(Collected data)
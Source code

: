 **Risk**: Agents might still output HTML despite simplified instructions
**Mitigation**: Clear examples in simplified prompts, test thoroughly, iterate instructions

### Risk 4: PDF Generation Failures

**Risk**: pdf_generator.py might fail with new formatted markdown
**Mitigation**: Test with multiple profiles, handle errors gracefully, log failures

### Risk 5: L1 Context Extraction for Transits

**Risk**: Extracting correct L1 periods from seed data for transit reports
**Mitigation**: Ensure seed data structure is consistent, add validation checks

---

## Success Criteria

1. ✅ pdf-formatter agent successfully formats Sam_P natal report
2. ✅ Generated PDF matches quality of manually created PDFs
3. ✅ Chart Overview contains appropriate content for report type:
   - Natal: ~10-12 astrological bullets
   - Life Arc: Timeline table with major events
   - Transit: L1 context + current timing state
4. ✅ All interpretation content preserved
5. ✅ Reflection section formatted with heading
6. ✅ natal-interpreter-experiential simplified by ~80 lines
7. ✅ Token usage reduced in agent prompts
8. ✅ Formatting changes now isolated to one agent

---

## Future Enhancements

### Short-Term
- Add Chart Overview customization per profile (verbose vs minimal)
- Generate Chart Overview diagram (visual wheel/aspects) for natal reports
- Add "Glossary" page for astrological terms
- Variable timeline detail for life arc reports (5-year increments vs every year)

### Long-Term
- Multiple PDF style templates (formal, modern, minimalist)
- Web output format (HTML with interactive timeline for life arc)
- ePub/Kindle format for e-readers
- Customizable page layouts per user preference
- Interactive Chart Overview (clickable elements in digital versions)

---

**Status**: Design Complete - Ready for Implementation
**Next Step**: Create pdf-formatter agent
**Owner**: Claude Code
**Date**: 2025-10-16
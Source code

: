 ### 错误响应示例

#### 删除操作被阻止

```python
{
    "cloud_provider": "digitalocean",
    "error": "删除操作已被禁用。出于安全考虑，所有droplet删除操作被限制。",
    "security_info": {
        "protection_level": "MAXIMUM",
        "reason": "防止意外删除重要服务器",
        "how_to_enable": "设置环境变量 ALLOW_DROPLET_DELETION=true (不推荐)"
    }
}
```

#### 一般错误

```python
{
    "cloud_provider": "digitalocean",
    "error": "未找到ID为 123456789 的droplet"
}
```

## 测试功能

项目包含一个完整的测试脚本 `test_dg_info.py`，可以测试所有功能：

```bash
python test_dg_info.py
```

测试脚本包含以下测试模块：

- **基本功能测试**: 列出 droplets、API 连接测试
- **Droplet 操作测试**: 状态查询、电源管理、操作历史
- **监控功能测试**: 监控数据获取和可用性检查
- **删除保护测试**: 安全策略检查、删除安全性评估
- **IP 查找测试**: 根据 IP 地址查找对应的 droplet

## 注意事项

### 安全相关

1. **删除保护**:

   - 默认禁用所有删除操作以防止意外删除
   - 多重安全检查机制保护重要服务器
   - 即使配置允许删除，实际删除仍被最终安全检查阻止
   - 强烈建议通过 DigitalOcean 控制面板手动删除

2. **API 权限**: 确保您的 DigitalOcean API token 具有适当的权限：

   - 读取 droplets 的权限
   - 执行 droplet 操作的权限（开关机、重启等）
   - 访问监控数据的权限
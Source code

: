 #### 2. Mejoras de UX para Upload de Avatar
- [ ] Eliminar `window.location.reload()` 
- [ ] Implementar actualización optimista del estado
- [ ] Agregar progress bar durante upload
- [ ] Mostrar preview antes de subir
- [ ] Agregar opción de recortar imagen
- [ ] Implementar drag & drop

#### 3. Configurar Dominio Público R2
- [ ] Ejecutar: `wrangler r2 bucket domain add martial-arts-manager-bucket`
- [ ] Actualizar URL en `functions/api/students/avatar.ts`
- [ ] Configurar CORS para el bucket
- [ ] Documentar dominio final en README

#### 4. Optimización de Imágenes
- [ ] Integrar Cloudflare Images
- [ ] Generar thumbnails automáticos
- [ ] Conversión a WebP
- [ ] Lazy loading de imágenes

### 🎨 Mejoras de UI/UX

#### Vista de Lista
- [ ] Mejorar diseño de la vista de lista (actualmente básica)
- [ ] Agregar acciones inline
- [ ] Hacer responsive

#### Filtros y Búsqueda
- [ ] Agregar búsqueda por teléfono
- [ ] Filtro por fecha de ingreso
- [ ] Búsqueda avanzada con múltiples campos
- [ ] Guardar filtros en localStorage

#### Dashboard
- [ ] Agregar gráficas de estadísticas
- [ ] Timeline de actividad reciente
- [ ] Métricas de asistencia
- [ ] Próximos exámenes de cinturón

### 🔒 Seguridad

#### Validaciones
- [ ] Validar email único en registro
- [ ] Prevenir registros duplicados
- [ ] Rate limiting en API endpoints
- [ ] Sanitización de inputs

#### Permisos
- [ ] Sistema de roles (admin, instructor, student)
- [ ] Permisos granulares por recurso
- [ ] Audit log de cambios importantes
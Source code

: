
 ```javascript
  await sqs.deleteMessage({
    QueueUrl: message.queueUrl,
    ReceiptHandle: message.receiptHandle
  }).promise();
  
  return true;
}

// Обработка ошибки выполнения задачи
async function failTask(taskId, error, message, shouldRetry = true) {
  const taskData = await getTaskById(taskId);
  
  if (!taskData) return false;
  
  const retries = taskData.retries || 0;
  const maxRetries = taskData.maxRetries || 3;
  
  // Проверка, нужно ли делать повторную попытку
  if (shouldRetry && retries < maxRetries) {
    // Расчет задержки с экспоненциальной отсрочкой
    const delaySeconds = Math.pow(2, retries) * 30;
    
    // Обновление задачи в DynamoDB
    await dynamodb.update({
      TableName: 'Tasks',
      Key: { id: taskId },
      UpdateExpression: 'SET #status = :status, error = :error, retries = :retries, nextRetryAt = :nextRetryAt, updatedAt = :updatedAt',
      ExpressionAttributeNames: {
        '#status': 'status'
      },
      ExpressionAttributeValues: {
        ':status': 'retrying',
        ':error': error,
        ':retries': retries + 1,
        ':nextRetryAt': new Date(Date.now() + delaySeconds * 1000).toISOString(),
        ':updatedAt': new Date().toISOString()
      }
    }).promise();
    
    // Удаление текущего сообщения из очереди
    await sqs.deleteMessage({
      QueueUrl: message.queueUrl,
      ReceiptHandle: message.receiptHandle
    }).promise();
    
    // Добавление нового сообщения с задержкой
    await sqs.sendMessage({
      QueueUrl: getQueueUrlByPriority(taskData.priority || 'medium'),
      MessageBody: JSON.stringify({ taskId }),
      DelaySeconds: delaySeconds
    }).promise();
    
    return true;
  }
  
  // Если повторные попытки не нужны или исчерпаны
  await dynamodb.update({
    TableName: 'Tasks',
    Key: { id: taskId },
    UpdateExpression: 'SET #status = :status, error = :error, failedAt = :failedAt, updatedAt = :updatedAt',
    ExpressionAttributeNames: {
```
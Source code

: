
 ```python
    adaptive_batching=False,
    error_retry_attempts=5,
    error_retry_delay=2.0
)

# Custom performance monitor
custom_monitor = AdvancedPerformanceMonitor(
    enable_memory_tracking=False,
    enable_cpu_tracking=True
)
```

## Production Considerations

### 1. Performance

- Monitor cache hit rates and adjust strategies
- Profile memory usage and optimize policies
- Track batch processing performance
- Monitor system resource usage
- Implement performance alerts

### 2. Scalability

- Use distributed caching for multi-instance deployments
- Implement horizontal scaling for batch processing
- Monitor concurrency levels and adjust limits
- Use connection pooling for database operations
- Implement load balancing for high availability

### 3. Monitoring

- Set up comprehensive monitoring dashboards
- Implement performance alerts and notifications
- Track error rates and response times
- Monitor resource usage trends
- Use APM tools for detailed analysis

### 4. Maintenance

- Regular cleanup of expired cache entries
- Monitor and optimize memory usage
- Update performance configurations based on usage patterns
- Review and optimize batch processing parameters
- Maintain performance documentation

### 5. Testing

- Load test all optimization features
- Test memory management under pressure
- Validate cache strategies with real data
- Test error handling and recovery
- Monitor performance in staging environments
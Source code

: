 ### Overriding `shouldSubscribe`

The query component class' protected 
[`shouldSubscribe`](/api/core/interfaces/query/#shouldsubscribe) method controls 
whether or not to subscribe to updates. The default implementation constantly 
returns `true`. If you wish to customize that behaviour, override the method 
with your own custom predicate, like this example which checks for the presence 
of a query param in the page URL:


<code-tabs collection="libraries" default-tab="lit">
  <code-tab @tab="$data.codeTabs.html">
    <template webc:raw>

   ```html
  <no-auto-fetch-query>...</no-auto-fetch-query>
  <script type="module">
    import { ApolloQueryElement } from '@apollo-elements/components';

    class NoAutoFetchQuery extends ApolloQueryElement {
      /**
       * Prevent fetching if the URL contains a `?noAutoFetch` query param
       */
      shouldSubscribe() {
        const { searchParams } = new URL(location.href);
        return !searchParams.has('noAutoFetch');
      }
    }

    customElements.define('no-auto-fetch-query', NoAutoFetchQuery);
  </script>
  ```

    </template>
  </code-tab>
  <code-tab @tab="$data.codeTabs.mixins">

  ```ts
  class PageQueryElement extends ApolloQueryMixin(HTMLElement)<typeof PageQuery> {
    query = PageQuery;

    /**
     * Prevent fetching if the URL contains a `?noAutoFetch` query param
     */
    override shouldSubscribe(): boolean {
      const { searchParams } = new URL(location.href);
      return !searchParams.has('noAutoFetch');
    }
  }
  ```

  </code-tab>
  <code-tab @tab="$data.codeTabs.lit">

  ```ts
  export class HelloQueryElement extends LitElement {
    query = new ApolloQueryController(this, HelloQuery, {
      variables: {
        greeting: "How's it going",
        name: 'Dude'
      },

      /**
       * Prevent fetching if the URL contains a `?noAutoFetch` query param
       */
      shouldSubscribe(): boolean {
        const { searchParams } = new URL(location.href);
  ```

*Description of the task:*
Count the lines of the data that include the string "updatedAt", and give only that number.

*Solution:*
3